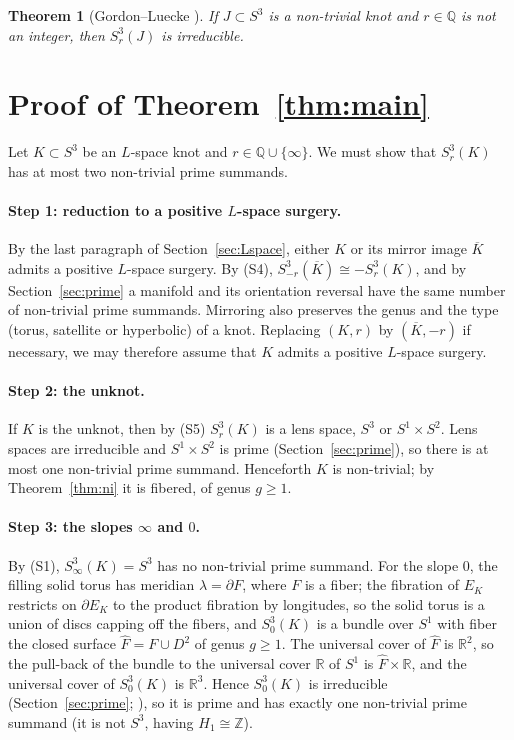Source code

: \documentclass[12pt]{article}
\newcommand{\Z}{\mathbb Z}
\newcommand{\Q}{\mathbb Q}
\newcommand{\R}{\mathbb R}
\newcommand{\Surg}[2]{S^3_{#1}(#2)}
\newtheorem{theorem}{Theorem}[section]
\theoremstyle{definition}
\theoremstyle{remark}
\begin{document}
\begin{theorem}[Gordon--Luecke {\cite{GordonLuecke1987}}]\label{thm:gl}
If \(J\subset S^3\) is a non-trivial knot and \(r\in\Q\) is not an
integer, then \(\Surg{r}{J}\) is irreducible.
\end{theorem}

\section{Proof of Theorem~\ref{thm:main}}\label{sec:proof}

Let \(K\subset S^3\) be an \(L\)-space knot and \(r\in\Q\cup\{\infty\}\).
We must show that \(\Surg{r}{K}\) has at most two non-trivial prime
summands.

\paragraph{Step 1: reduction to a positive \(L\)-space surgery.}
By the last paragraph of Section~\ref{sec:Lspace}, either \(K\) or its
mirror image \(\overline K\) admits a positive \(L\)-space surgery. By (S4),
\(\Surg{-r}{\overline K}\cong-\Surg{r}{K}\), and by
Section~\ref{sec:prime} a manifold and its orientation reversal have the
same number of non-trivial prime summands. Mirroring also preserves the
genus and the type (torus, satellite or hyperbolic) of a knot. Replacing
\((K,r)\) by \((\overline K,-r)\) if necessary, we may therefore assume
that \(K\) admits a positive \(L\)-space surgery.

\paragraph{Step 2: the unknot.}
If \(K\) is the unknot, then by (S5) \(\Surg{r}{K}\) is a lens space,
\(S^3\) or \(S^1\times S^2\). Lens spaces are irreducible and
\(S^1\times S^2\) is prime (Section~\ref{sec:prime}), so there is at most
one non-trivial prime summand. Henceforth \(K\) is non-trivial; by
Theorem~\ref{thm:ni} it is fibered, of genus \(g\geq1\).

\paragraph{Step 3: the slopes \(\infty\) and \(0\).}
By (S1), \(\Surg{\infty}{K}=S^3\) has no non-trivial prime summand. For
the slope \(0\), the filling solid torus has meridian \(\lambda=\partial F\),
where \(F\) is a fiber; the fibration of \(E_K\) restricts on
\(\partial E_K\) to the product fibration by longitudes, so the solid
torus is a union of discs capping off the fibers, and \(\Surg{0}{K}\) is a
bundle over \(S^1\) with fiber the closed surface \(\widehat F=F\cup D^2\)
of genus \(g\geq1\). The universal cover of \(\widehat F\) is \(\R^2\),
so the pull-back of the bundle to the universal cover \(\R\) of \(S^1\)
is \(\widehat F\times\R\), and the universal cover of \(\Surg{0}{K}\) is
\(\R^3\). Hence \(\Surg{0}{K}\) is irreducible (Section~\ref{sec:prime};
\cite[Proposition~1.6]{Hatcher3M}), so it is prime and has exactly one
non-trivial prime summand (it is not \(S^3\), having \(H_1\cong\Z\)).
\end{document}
•••••
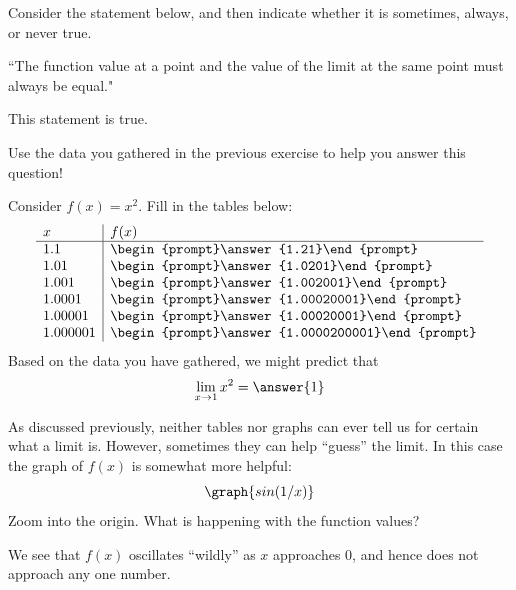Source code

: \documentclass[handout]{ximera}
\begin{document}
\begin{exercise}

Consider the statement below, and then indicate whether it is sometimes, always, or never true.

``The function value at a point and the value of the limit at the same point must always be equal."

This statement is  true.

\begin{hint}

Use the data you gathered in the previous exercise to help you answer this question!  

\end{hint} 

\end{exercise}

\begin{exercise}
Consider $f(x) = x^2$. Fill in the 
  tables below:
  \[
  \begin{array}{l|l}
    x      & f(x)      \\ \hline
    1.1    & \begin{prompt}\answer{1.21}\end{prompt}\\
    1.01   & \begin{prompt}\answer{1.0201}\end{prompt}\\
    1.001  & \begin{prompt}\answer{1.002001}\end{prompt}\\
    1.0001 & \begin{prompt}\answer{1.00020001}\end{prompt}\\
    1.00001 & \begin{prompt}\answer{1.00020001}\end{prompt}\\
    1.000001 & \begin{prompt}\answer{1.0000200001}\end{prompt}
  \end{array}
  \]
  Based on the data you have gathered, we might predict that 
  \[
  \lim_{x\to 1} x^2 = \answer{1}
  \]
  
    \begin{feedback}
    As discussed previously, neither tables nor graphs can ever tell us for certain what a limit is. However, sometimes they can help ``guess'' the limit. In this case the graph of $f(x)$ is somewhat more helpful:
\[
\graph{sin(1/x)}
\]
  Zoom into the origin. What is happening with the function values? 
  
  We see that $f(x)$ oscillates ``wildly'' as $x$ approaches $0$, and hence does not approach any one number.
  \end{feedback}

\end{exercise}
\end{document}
•••••
State how many lines of the records above hold the word "universal", adding nothing beyond the number.

_Completed task_
3